Stark verkürzt: Wir haben eine Datenverarbeitungszentrale, ein Gehirn. Das funktioniert in mehreren Ebenen:
1. Einige Algorithmen sind hart codiert und erlauben keine Abweichung.
2. Einige Algorithmen werden durch einzelne Schlüsselerlebnissen im Verlauf der Ontogenese gesteuert.
3. Darüber gibt es einen Interpreter mit der Basis Sprache, der im Verlauf der Ontogenese geladen wird und modifizierbar ist. Er hat auch die Fähigkeit zur Selbstmodifikation. In dem findet auch das statt, was wir als Bewusstsein und Selbstbewusstsein bezeichnen. Dieser Interpreter dient innerhalb von Entscheidungsprozessen sowohl der Weltrepräsentation als auch -emulation als auch als Prozessor einer eigenen Entscheidungsebene, nach Regeln, die auch wieder unterschiedlich hart implementiert sein können.

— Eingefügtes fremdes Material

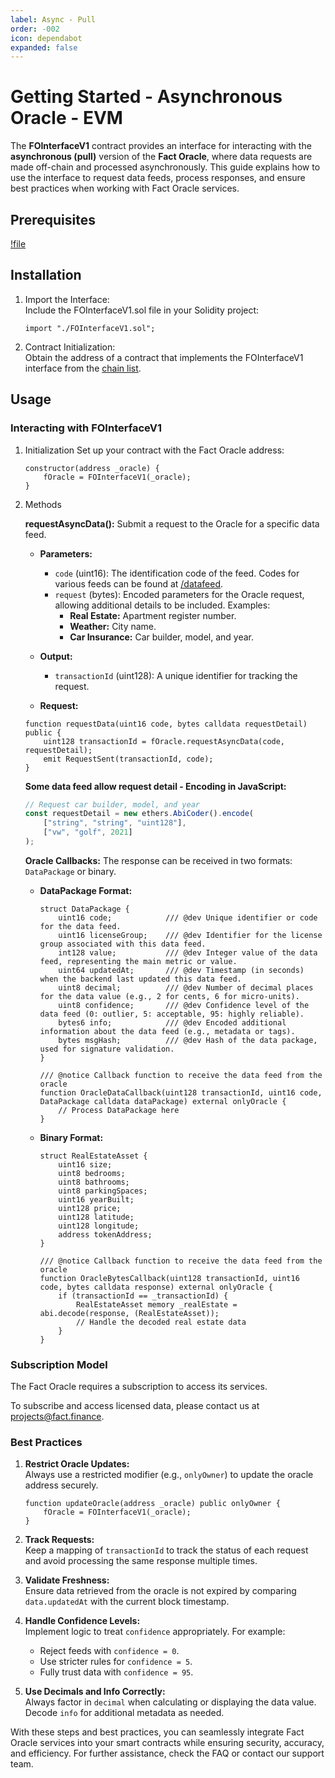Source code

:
 ```yaml
---
label: Async - Pull
order: -002
icon: dependabot
expanded: false
---
```


# Getting Started - Asynchronous Oracle - EVM 

The **FOInterfaceV1** contract provides an interface for interacting with the **asynchronous (pull)** version of the **Fact Oracle**, where data requests are made off-chain and processed asynchronously. This guide explains how to use the interface to request data feeds, process responses, and ensure best practices when working with Fact Oracle services.


## Prerequisites
[!file](/static/FOInterfaceV1.sol)


## Installation

1. Import the Interface:  
   Include the FOInterfaceV1.sol file in your Solidity project:
   ```solidity
   import "./FOInterfaceV1.sol";
   ```

2. Contract Initialization:  
   Obtain the address of a contract that implements the FOInterfaceV1 interface from the [chain list](/chains/).


## Usage

### Interacting with FOInterfaceV1

1. Initialization
   Set up your contract with the Fact Oracle address:
   ```solidity
   constructor(address _oracle) {
       fOracle = FOInterfaceV1(_oracle);
   }
   ```

2. Methods

   **requestAsyncData():** Submit a request to the Oracle for a specific data feed.  
   - **Parameters:**
     - `code` (uint16): The identification code of the feed. Codes for various feeds can be found at [/datafeed](/data).
     - `request` (bytes): Encoded parameters for the Oracle request, allowing additional details to be included. Examples:
       - **Real Estate:** Apartment register number.
       - **Weather:** City name.
       - **Car Insurance:** Car builder, model, and year.
   - **Output:**
     - `transactionId` (uint128): A unique identifier for tracking the request.


   - **Request:**
   ```solidity
   function requestData(uint16 code, bytes calldata requestDetail) public {
       uint128 transactionId = fOracle.requestAsyncData(code, requestDetail);
       emit RequestSent(transactionId, code);
   }
   ```

   **Some data feed allow request detail - Encoding in JavaScript:**
   ```javascript
   // Request car builder, model, and year
   const requestDetail = new ethers.AbiCoder().encode(
       ["string", "string", "uint128"],
       ["vw", "golf", 2021]
   );
   ```
   **Oracle Callbacks:**
   The response can be received in two formats: `DataPackage` or binary.

   - **DataPackage Format:**
     ```solidity
     struct DataPackage {
         uint16 code;            /// @dev Unique identifier or code for the data feed.
         uint16 licenseGroup;    /// @dev Identifier for the license group associated with this data feed.
         int128 value;           /// @dev Integer value of the data feed, representing the main metric or value.
         uint64 updatedAt;       /// @dev Timestamp (in seconds) when the backend last updated this data feed.
         uint8 decimal;          /// @dev Number of decimal places for the data value (e.g., 2 for cents, 6 for micro-units).
         uint8 confidence;       /// @dev Confidence level of the data feed (0: outlier, 5: acceptable, 95: highly reliable).
         bytes6 info;            /// @dev Encoded additional information about the data feed (e.g., metadata or tags).
         bytes msgHash;          /// @dev Hash of the data package, used for signature validation.
     }

     /// @notice Callback function to receive the data feed from the oracle
     function OracleDataCallback(uint128 transactionId, uint16 code, DataPackage calldata dataPackage) external onlyOracle {
         // Process DataPackage here
     }
     ```

   - **Binary Format:**
     ```solidity
     struct RealEstateAsset {
         uint16 size;
         uint8 bedrooms;
         uint8 bathrooms;
         uint8 parkingSpaces;
         uint16 yearBuilt;
         uint128 price;
         uint128 latitude;
         uint128 longitude;
         address tokenAddress;
     }

     /// @notice Callback function to receive the data feed from the oracle
     function OracleBytesCallback(uint128 transactionId, uint16 code, bytes calldata response) external onlyOracle {
         if (transactionId == _transactionId) {
             RealEstateAsset memory _realEstate = abi.decode(response, (RealEstateAsset));
             // Handle the decoded real estate data
         }
     }
     ```


### Subscription Model
The Fact Oracle requires a subscription to access its services. 

To subscribe and access licensed data, please contact us at projects@fact.finance.


### Best Practices

1. **Restrict Oracle Updates:**  
   Always use a restricted modifier (e.g., `onlyOwner`) to update the oracle address securely.
   ```solidity
   function updateOracle(address _oracle) public onlyOwner {  
       fOracle = FOInterfaceV1(_oracle);
   }
   ```

2. **Track Requests:**  
   Keep a mapping of `transactionId` to track the status of each request and avoid processing the same response multiple times.

3. **Validate Freshness:**  
   Ensure data retrieved from the oracle is not expired by comparing `data.updatedAt` with the current block timestamp.  

4. **Handle Confidence Levels:**  
   Implement logic to treat `confidence` appropriately. For example:  
   - Reject feeds with `confidence = 0`.  
   - Use stricter rules for `confidence = 5`.  
   - Fully trust data with `confidence = 95`.

5. **Use Decimals and Info Correctly:**  
   Always factor in `decimal` when calculating or displaying the data value. Decode `info` for additional metadata as needed.


With these steps and best practices, you can seamlessly integrate Fact Oracle services into your smart contracts while ensuring security, accuracy, and efficiency. For further assistance, check the FAQ or contact our support team.


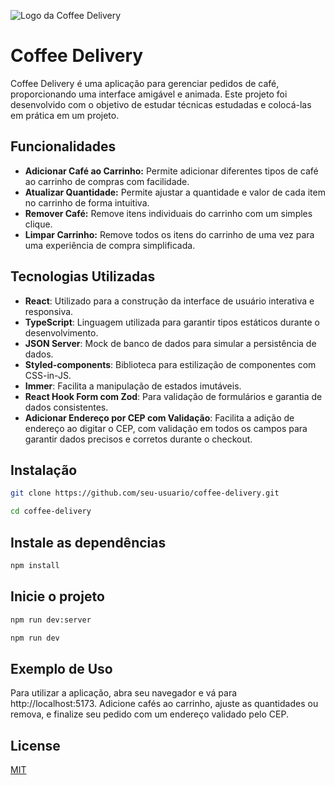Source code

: 
![Logo da Coffee Delivery](src/assets/logo.tsx)

# Coffee Delivery

Coffee Delivery é uma aplicação para gerenciar pedidos de café, proporcionando uma interface amigável e animada. Este projeto foi desenvolvido com o objetivo de estudar técnicas estudadas e colocá-las em prática em um projeto.

## Funcionalidades
- **Adicionar Café ao Carrinho:** Permite adicionar diferentes tipos de café ao carrinho de compras com facilidade.
- **Atualizar Quantidade:** Permite ajustar a quantidade e valor de cada item no carrinho de forma intuitiva.
- **Remover Café:** Remove itens individuais do carrinho com um simples clique.
- **Limpar Carrinho:** Remove todos os itens do carrinho de uma vez para uma experiência de compra simplificada.


## Tecnologias Utilizadas
- **React**: Utilizado para a construção da interface de usuário interativa e responsiva.
- **TypeScript**: Linguagem utilizada para garantir tipos estáticos durante o desenvolvimento.
- **JSON Server**: Mock de banco de dados para simular a persistência de dados.
- **Styled-components**: Biblioteca para estilização de componentes com CSS-in-JS.
- **Immer**: Facilita a manipulação de estados imutáveis.
- **React Hook Form com Zod**: Para validação de formulários e garantia de dados consistentes.
- **Adicionar Endereço por CEP com Validação**: Facilita a adição de endereço ao digitar o CEP, com validação em todos os campos para garantir dados precisos e corretos durante o checkout.
## Instalação

```bash
git clone https://github.com/seu-usuario/coffee-delivery.git

cd coffee-delivery
```
    
## Instale as dependências
 ```bash
 npm install
 ```

## Inicie o projeto

```bash
npm run dev:server

npm run dev
```

## Exemplo de Uso
Para utilizar a aplicação, abra seu navegador e vá para http://localhost:5173. Adicione cafés ao carrinho, ajuste as quantidades ou remova, e finalize seu pedido com um endereço validado pelo CEP.
## License

[MIT](https://choosealicense.com/licenses/mit/)

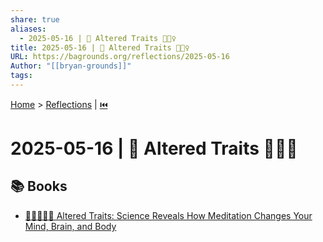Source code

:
 ```yaml
---
share: true
aliases:
  - 2025-05-16 | 🧠 Altered Traits 🧘🏼‍♀️
title: 2025-05-16 | 🧠 Altered Traits 🧘🏼‍♀️
URL: https://bagrounds.org/reflections/2025-05-16
Author: "[[bryan-grounds]]"
tags: 
---
```

[Home](../index.md) > [Reflections](./index.md) | [⏮️](./2025-05-15.md)  
# 2025-05-16 | 🧠 Altered Traits 🧘🏼‍♀️  
## 📚 Books  
- [🔬🧘🏼‍♀️🧠 Altered Traits: Science Reveals How Meditation Changes Your Mind, Brain, and Body](../books/altered-traits-science-reveals-how-meditation-changes-your-mind-brain-and-body.md)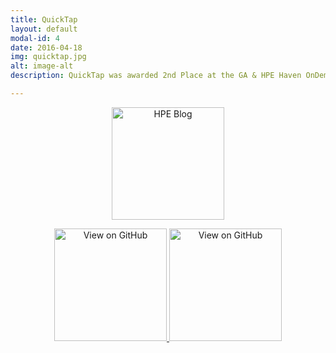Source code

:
 ```yaml
---
title: QuickTap
layout: default
modal-id: 4
date: 2016-04-18
img: quicktap.jpg
alt: image-alt
description: QuickTap was awarded 2nd Place at the GA & HPE Haven OnDemand Hackathon.  The function of the QuickTap is to simplify the task of ordering beers at a bar. The app features the use of HPE's speech recognition API to search for beer related information on BreweryDB. Additionally, the app has its own SQLite database allowing you to store said data for future use.

---
```


<div style="text-align:center">

<a href="https://community.havenondemand.com/t5/Blog/GA-HPE-Haven-OnDemand-Hackathon-an-Android-Hackathon/ba-p/2654"
 target="_blank">
<img alt='HPE Blog' src="http://chris-shum.github.io/img/hpe.png"  width="180"/>
</a>

<a href="https://github.com/chris-shum/GA-HPE-Hackathon/tree/master/QuickTap" target="_blank">
<img alt='View on GitHub' src="http://chris-shum.github.io/img/github.png"  width="180"/>
</a>

<a href="http://devpost.com/software/quicktap" target="_blank">
<img alt='View on GitHub' src="http://chris-shum.github.io/img/devpost.png"  width="180"/>
</a>


</div>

Zusammengefasst: Wir haben nur Vorgänge der Datenverarbeitung nach logischen Regeln - der Begriff Freiheit ist obsolet.
Was mich an der Sache auch unabhängig von der subjektiven Ebene stört (die es ja auch gibt - weshalb und was schreibe ich hier überhaupt ?), ist der absolute, mataphorische Freiheitsbegriff, der hier zugrunde liegt. Vielleicht ist es auch unter dem Gesichtspunkt der Verständigung sinnvoll, den Begriff Freiheit hier durch etwas weniger utopisches zu ersetzen, das klarmacht, dass der eigentliche Gegenstand, über den wir uns unterhalten, ein Kontinuum zwischen Frei- und Unfreiheit ist.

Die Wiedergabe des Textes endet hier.